The head of China’s Centres for Disease Control and Prevention has said the efficacy of the country’s Covid vaccines is low, in a rare admission of weakness.
In a press conference, Gao Fu said the current vaccines “don’t have very high rates of protection” and suggested that China was considering mixing Covid-19 vaccines to boost efficacy.
China has developed four different vaccines approved for public use, though some trials abroad had suggested efficacy as low as 50%.
Mr Gao explained that steps to “optimise” the vaccine process could include changing the number of doses and the length of time. He also suggested combining different vaccines for the immunization process.
But he later appeared to backtrack on his comments, telling state media Global Times that “protection rates of all vaccines in the world are sometimes high, and sometimes low”.
“How to improve their efficacy is a question that needs to be considered by scientists around the world,” he told the paper.
He added that his earlier admission that Chinese vaccines had a low protection rate were a “complete misunderstanding”.

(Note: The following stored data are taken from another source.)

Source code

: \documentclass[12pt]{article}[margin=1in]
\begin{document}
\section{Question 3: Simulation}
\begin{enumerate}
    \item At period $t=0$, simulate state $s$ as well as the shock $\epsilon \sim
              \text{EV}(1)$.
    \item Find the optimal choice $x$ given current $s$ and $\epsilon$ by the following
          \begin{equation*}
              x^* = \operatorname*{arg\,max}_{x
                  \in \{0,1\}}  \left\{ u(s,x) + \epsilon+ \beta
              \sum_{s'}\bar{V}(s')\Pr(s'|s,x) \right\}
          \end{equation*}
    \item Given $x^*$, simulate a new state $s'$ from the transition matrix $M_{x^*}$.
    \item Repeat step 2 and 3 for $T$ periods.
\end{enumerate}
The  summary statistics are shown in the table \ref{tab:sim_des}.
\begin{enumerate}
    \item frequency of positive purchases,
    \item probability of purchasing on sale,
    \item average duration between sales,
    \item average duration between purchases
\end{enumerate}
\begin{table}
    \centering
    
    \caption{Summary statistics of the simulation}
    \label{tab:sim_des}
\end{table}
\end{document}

Mr Gao’s original comments were withdrawn by state media after criticism.
How Chinese vaccines work?
China’s vaccines though differ significantly from some vaccines, especially those developed by Pfizer and Moderna.
Developed in a more traditional way, they are so-called inactivated vaccines which means they use killed viral particles to expose the immune system to the virus without risking a serious disease response.

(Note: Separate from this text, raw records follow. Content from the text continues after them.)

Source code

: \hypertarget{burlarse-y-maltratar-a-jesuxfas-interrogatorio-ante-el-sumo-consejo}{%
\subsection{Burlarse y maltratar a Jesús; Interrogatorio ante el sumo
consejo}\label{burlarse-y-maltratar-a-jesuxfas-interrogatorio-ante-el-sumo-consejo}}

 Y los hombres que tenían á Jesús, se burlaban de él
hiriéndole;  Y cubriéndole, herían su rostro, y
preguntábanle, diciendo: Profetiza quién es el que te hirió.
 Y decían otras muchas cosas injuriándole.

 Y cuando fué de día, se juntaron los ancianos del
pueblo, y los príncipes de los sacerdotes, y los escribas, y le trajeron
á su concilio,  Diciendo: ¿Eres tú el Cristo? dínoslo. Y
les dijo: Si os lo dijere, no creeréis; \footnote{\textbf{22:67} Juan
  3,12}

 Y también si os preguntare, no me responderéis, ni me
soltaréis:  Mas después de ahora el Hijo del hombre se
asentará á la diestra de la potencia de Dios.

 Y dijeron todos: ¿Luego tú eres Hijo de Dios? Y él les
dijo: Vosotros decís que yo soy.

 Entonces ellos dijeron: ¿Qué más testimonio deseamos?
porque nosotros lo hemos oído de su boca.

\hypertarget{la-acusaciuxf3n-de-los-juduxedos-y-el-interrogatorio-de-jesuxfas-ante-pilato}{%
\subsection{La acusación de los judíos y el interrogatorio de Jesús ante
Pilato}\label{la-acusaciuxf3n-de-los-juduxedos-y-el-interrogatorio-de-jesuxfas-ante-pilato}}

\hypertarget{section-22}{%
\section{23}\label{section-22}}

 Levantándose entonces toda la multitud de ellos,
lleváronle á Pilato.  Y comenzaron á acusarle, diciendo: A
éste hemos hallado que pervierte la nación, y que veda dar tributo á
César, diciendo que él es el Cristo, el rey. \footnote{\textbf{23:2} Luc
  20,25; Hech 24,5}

By comparison, the BioNtech/Pfizer and Moderna vaccines are mRNA vaccines. This means part of the coronavirus’ genetic code is injected into the body, training the immune system how to respond.
One significant advantage of the Chinese vaccines is that it can be stored in standard refrigerators at 2-8 degrees Celsius. Moderna’s vaccine needs to be stored at -20C and Pfizer’s vaccine at -70C.
China is offering its vaccines around the world and has already shipped millions to countries from Indonesia, Turkey to Paraguay and Brazil.
More than 100 million people in China have received at least one shot of the vaccine. Beijing insists the jabs are effective and said it will grant visas only to foreigners with a Chinese shot.